Exercise objective => The lines to output run from the first line of the entries below through the line containing "В последнее время"; copy them exactly and leave out pictures.

Dataset excerpts =>
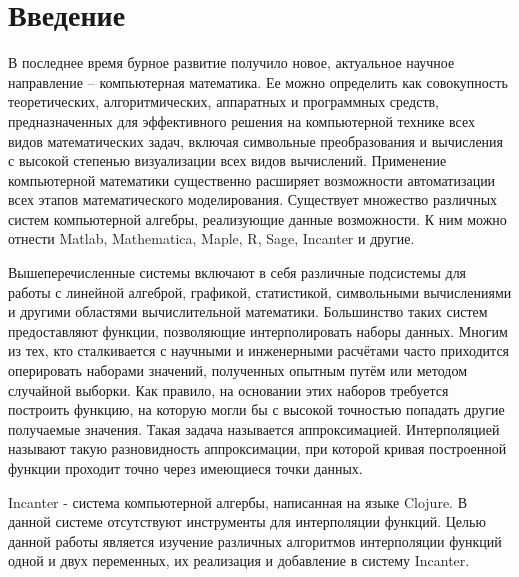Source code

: \section{Введение}

В последнее время бурное развитие получило новое, актуальное научное направление – компьютерная математика. Ее можно определить как совокупность теоретических, алгоритмических, аппаратных и программных средств, предназначенных для эффективного решения на компьютерной технике всех видов математических задач, включая символьные преобразования и вычисления с высокой степенью визуализации всех видов вычислений. Применение компьютерной математики существенно расширяет возможности автоматизации всех этапов математического моделирования. Существует множество различных систем компьютерной алгебры, реализующие данные возможности. К ним можно отнести Matlab, Mathematica, Maple, R, Sage, Incanter и другие.

Вышеперечисленные системы включают в себя различные подсистемы для работы с линейной алгеброй, графикой, статистикой, символьными вычислениями и другими областями вычислительной математики. Большинство таких систем предоставляют функции, позволяющие интерполировать наборы данных. Многим из тех, кто сталкивается с научными и инженерными расчётами часто приходится оперировать наборами значений, полученных опытным путём или методом случайной выборки. Как правило, на основании этих наборов требуется построить функцию, на которую могли бы с высокой точностью попадать другие получаемые значения. Такая задача называется аппроксимацией. Интерполяцией называют такую разновидность аппроксимации, при которой кривая построенной функции проходит точно через имеющиеся точки данных.

Incanter - система компьютерной алгербы, написанная на языке Clojure. В данной системе отсутствуют инструменты для интерполяции функций. Целью данной работы является изучение различных алгоритмов интерполяции функций одной и двух переменных, их реализация и добавление в систему Incanter.

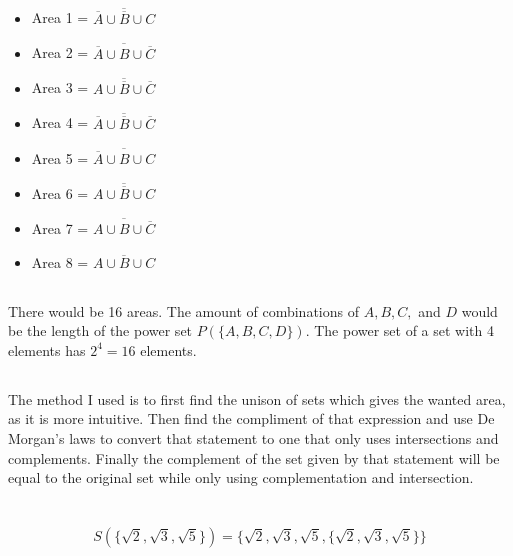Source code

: \documentclass{article}
\begin{document}
\subsection{}
\begin{itemize}
\item Area 1 = $ \overline{ \overline{A} \cup \overline{B} \cup C } $
\item Area 2 = $ \overline{ \overline{A} \cup B \cup \overline{C} } $ 	
\item Area 3 = $ \overline{ A \cup \overline{B} \cup \overline{C} } $
\item Area 4 = $ \overline{ \overline{A} \cup \overline{B} \cup \overline{C}}$
\item Area 5 = $ \overline{ \overline{A} \cup B \cup C } $ 
\item Area 6 = $ \overline{ A \cup \overline{B} \cup C } $
\item Area 7 = $ \overline{ A \cup B \cup \overline{C} } $
\item Area 8 = $\overline{ A \cup B \cup C }$
\end{itemize}

\subsection{}
There would be 16 areas. The amount of combinations of $A, B, C,$ and $D$ would be the length of the power set $P ( \{ A, B, C, D \} )$. The power set of a set with 4 elements has $2^4 = 16$ elements.

\subsection{}
The method I used is to first find the unison of sets which gives the wanted area, as it is more intuitive. Then find the compliment of that expression and use De Morgan's laws to convert that statement to one that only uses intersections and complements. Finally the complement of the set given by that statement will be equal to the original set while only using complementation and intersection.

\section{}
\subsection{}
\begin{equation*}
    S(\{ \sqrt{2}, \sqrt{3}, \sqrt{5} \}) = 
    \{ \sqrt{2}, \sqrt{3}, \sqrt{5} , \{ \sqrt{2}, \sqrt{3}, \sqrt{5} \} \}
\end{equation*}
\end{document}

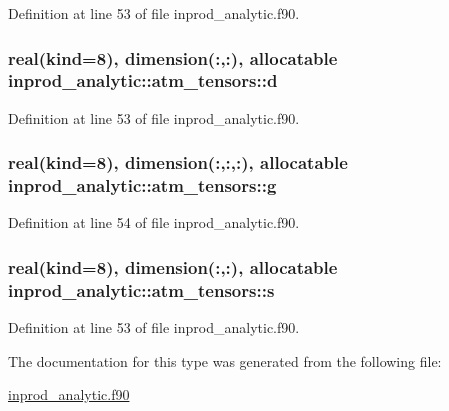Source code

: Definition at line 53 of file inprod\+\_\+analytic.\+f90.

\subsubsection[{\texorpdfstring{d}{d}}]{\setlength{\rightskip}{0pt plus 5cm}real(kind=8), dimension(\+:,\+:), allocatable inprod\+\_\+analytic\+::atm\+\_\+tensors\+::d\hspace{0.3cm}{\ttfamily [private]}}\hypertarget{structinprod__analytic_1_1atm__tensors_a00e06ac193f03e4dcd337439cc489f78}{}\label{structinprod__analytic_1_1atm__tensors_a00e06ac193f03e4dcd337439cc489f78}


Definition at line 53 of file inprod\+\_\+analytic.\+f90.

\subsubsection[{\texorpdfstring{g}{g}}]{\setlength{\rightskip}{0pt plus 5cm}real(kind=8), dimension(\+:,\+:,\+:), allocatable inprod\+\_\+analytic\+::atm\+\_\+tensors\+::g\hspace{0.3cm}{\ttfamily [private]}}\hypertarget{structinprod__analytic_1_1atm__tensors_a9b4ecfbc139ac739d5ec82b087e421a5}{}\label{structinprod__analytic_1_1atm__tensors_a9b4ecfbc139ac739d5ec82b087e421a5}


Definition at line 54 of file inprod\+\_\+analytic.\+f90.

\subsubsection[{\texorpdfstring{s}{s}}]{\setlength{\rightskip}{0pt plus 5cm}real(kind=8), dimension(\+:,\+:), allocatable inprod\+\_\+analytic\+::atm\+\_\+tensors\+::s\hspace{0.3cm}{\ttfamily [private]}}\hypertarget{structinprod__analytic_1_1atm__tensors_ad95a5329b72aae59807e7cdf043ab52c}{}\label{structinprod__analytic_1_1atm__tensors_ad95a5329b72aae59807e7cdf043ab52c}


Definition at line 53 of file inprod\+\_\+analytic.\+f90.



The documentation for this type was generated from the following file\+:\begin{DoxyCompactItemize}
\item 
\hyperlink{inprod__analytic_8f90}{inprod\+\_\+analytic.\+f90}\end{DoxyCompactItemize}
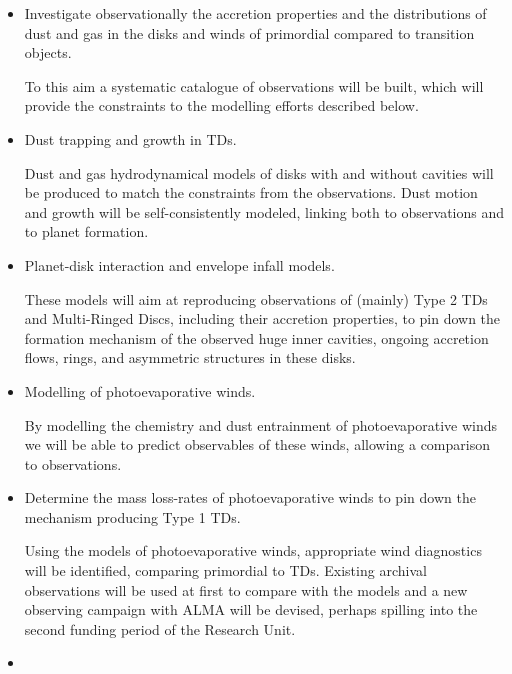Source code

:\documentclass[10pt,fleqn,twoside]{article}
\begin{document}
\begin{itemize}
\item
\begin{Emphasize}
  Investigate observationally the accretion properties and the distributions
  of dust and gas in the disks and winds of primordial compared to
  transition objects.
\end{Emphasize}
To this aim a systematic catalogue of observations will be built, 
which will provide the constraints to the modelling efforts described below. 
\item
\begin{Emphasize}
  Dust trapping and growth in TDs.
\end{Emphasize}
Dust and
gas hydrodynamical models of disks with and without cavities will be produced to match the
constraints from the observations. Dust motion and growth will be self-consistently
modeled, linking both to observations and to planet formation.  
\item
\begin{Emphasize}
  Planet-disk interaction and envelope infall models.
\end{Emphasize}
These models will aim at reproducing
observations of (mainly) Type 2 TDs and Multi-Ringed Discs, 
including their accretion properties, 
to pin down the formation mechanism of the observed huge inner cavities,
ongoing accretion flows, rings, and asymmetric structures in these disks.
\item
\begin{Emphasize}
  Modelling of photoevaporative winds.
\end{Emphasize}
By modelling the chemistry and dust entrainment of photoevaporative winds
we will be able to predict observables of these winds, allowing a comparison
to observations.
\item
\begin{Emphasize}
  Determine the mass loss-rates of photoevaporative winds to pin down the
  mechanism producing Type 1 TDs.
\end{Emphasize}
Using the models of photoevaporative winds, appropriate wind diagnostics 
will be identified, comparing primordial to
TDs. Existing archival observations will be used at first to compare
with the models and a new observing campaign with ALMA will be
devised, perhaps spilling into the second funding period of the Research Unit.
\item
\begin{Emphasize}

\end{Emphasize}
\end{itemize}
\end{document}
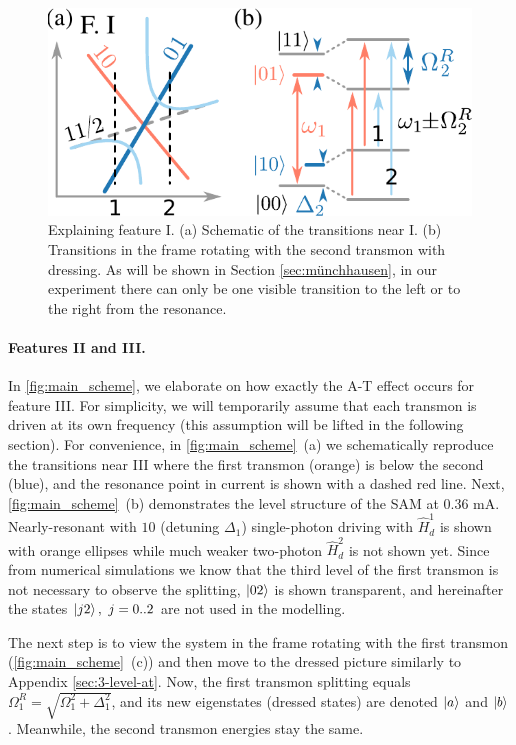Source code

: \documentclass[%
 prx,
 amsmath,amssymb,
 reprint,%
]{revtex4-1}
\begin{document}
\begin{figure}
	\label{fig:main_scheme}
\end{figure}

\begin{figure}
	\includegraphics[width=.9\linewidth]{topo_scheme}
	\caption{Explaining feature I. (a) Schematic of the transitions near I. (b) Transitions in the frame rotating with the second transmon with dressing. As will be shown in Section \ref{sec:münchhausen}, in our experiment there can only be one visible transition to the left or to the right from the resonance.}
	\label{fig:featureI}
\end{figure} 

\paragraph{Features II and III.}  

In \autoref{fig:main_scheme}, we elaborate on how exactly the A-T effect occurs for feature III. For simplicity, we will temporarily assume that each transmon is driven at its own frequency (this assumption will be lifted in the following section). For convenience, in \autoref{fig:main_scheme}~(a) we schematically reproduce the transitions near III where the first transmon (orange) is below the second (blue), and the resonance point in current is shown with a dashed red line. Next, \autoref{fig:main_scheme}~(b) demonstrates the level structure of the SAM at 0.36 mA. Nearly-resonant with $10$ (detuning $\Delta_1$) single-photon driving with $\hat H_d^1$ is shown with orange ellipses while much weaker two-photon $\hat H_d^2$ is not shown yet. Since from numerical simulations we know that the third level of the first transmon is not necessary to observe the splitting, $\ket{02}$ is shown transparent, and hereinafter the states $\ket{j2},\ j=0..2$ are not used in the modelling.

The next step is to view the system in the frame rotating with the first transmon (\autoref{fig:main_scheme}~(c)) and then move to the  dressed picture similarly to Appendix \ref{sec:3-level-at}. Now, the first transmon splitting equals $\Omega_{1}^R = \sqrt{\Omega_1^2+\Delta_1^2}$, and its new eigenstates (dressed states) are denoted $\ket{a}$ and $\ket{b}$. Meanwhile, the second transmon energies stay the same.
\end{document}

Written answer =>
Source code

: \section{Введение}

В последнее время бурное развитие получило новое, актуальное научное направление – компьютерная математика. Ее можно определить как совокупность теоретических, алгоритмических, аппаратных и программных средств, предназначенных для эффективного решения на компьютерной технике всех видов математических задач, включая символьные преобразования и вычисления с высокой степенью визуализации всех видов вычислений. Применение компьютерной математики существенно расширяет возможности автоматизации всех этапов математического моделирования. Существует множество различных систем компьютерной алгебры, реализующие данные возможности. К ним можно отнести Matlab, Mathematica, Maple, R, Sage, Incanter и другие.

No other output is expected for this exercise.